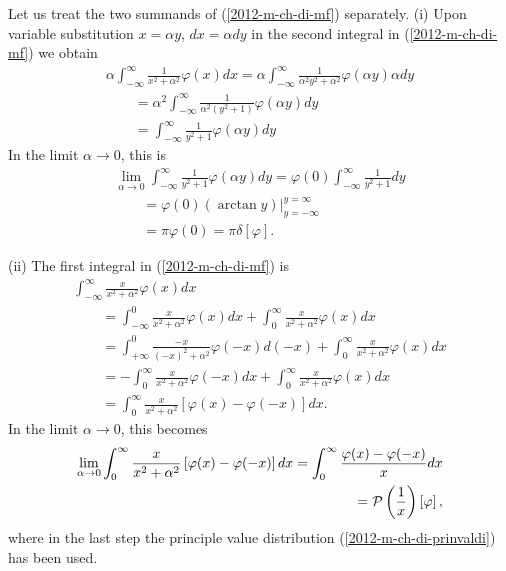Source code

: Let us treat the two summands of (\ref{2012-m-ch-di-mf}) separately.
(i) Upon variable substitution  $x = \alpha y$, $dx =\alpha dy$ in the second integral in (\ref{2012-m-ch-di-mf}) we obtain
\begin{equation}
\begin{split}
\alpha \int_{-\infty}^\infty   \frac{1}{x^2+ \alpha^2}   \varphi(x) dx
=
\alpha \int_{-\infty}^\infty   \frac{1}{\alpha^2y^2+ \alpha^2}   \varphi(\alpha y) \alpha dy
\\
\qquad
=
\alpha^2 \int_{-\infty}^\infty   \frac{1}{\alpha^2(y^2+ 1)}   \varphi(\alpha y)   dy
\\
\qquad
=
  \int_{-\infty}^\infty   \frac{1}{  y^2+ 1 }   \varphi(\alpha y)   dy
\end{split}
\end{equation}
In the limit $\alpha  \rightarrow 0$, this is
\begin{equation}
\begin{split}
\lim_{\alpha  \rightarrow 0} \int_{-\infty}^\infty   \frac{1}{  y^2+ 1 }   \varphi(\alpha y)   dy
=
\varphi(0) \int_{-\infty}^\infty   \frac{1}{  y^2+ 1 }       dy
\\
\qquad =
\varphi(0) \left. \left( \arctan y \right) \right|_{y=-\infty}^{y=\infty}
\\
\qquad =
\pi \varphi(0) =
\pi \delta [\varphi ]
.
\end{split}
\end{equation}

(ii)
The first integral in (\ref{2012-m-ch-di-mf}) is
\begin{equation}
\begin{split}
\int_{-\infty}^\infty   \frac{x}{x^2+ \alpha^2}   \varphi(x) dx
\\
\qquad
=
\int_{-\infty}^0   \frac{x}{x^2+ \alpha^2}   \varphi(x) dx
+
\int_{0}^\infty   \frac{x}{x^2+ \alpha^2}   \varphi(x) dx
\\
\qquad
=
\int_{+\infty}^0   \frac{-x}{(-x)^2+ \alpha^2}   \varphi(-x) d(-x)
+
\int_{0}^\infty   \frac{x}{x^2+ \alpha^2}   \varphi(x) dx
\\
\qquad
=
-\int_{0}^\infty   \frac{ x}{x^2+ \alpha^2}   \varphi(-x) dx
+
\int_{0}^\infty   \frac{x}{x^2+ \alpha^2}   \varphi(x) dx
\\
\qquad
=
 \int_{0}^\infty   \frac{ x}{x^2+ \alpha^2} \left[  \varphi(x) - \varphi(-x) \right] dx
.
\end{split}
\end{equation}
In the limit $\alpha  \rightarrow 0$, this becomes
\begin{equation}
\begin{split}
\lim_{\alpha  \rightarrow 0} \int_{0}^\infty   \frac{ x}{x^2+ \alpha^2} \left[  \varphi(x) - \varphi(-x) \right] dx
=
\int_{0}^\infty   \frac{ \varphi(x) - \varphi(-x) }{x} dx
\\
\qquad =
{\cal P} \left(\frac{1}{x}\right) \left[\varphi\right]
,
\end{split}
\end{equation}
where in the last step the principle value distribution (\ref{2012-m-ch-di-prinvaldi})
has been used.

TRY IT | Without the images, write out each line of the data verbatim.

REPLY TO THE EXERCISE |
Source code

: Let us treat the two summands of (\ref{2012-m-ch-di-mf}) separately.
(i) Upon variable substitution  $x = \alpha y$, $dx =\alpha dy$ in the second integral in (\ref{2012-m-ch-di-mf}) we obtain
\begin{equation}
\begin{split}
\alpha \int_{-\infty}^\infty   \frac{1}{x^2+ \alpha^2}   \varphi(x) dx
=
\alpha \int_{-\infty}^\infty   \frac{1}{\alpha^2y^2+ \alpha^2}   \varphi(\alpha y) \alpha dy
\\
\qquad
=
\alpha^2 \int_{-\infty}^\infty   \frac{1}{\alpha^2(y^2+ 1)}   \varphi(\alpha y)   dy
\\
\qquad
=
  \int_{-\infty}^\infty   \frac{1}{  y^2+ 1 }   \varphi(\alpha y)   dy
\end{split}
\end{equation}
In the limit $\alpha  \rightarrow 0$, this is
\begin{equation}
\begin{split}
\lim_{\alpha  \rightarrow 0} \int_{-\infty}^\infty   \frac{1}{  y^2+ 1 }   \varphi(\alpha y)   dy
=
\varphi(0) \int_{-\infty}^\infty   \frac{1}{  y^2+ 1 }       dy
\\
\qquad =
\varphi(0) \left. \left( \arctan y \right) \right|_{y=-\infty}^{y=\infty}
\\
\qquad =
\pi \varphi(0) =
\pi \delta [\varphi ]
.
\end{split}
\end{equation}

(ii)
The first integral in (\ref{2012-m-ch-di-mf}) is
\begin{equation}
\begin{split}
\int_{-\infty}^\infty   \frac{x}{x^2+ \alpha^2}   \varphi(x) dx
\\
\qquad
=
\int_{-\infty}^0   \frac{x}{x^2+ \alpha^2}   \varphi(x) dx
+
\int_{0}^\infty   \frac{x}{x^2+ \alpha^2}   \varphi(x) dx
\\
\qquad
=
\int_{+\infty}^0   \frac{-x}{(-x)^2+ \alpha^2}   \varphi(-x) d(-x)
+
\int_{0}^\infty   \frac{x}{x^2+ \alpha^2}   \varphi(x) dx
\\
\qquad
=
-\int_{0}^\infty   \frac{ x}{x^2+ \alpha^2}   \varphi(-x) dx
+
\int_{0}^\infty   \frac{x}{x^2+ \alpha^2}   \varphi(x) dx
\\
\qquad
=
 \int_{0}^\infty   \frac{ x}{x^2+ \alpha^2} \left[  \varphi(x) - \varphi(-x) \right] dx
.
\end{split}
\end{equation}
In the limit $\alpha  \rightarrow 0$, this becomes
\begin{equation}
\begin{split}
\lim_{\alpha  \rightarrow 0} \int_{0}^\infty   \frac{ x}{x^2+ \alpha^2} \left[  \varphi(x) - \varphi(-x) \right] dx
=
\int_{0}^\infty   \frac{ \varphi(x) - \varphi(-x) }{x} dx
\\
\qquad =
{\cal P} \left(\frac{1}{x}\right) \left[\varphi\right]
,
\end{split}
\end{equation}
where in the last step the principle value distribution (\ref{2012-m-ch-di-prinvaldi})
has been used.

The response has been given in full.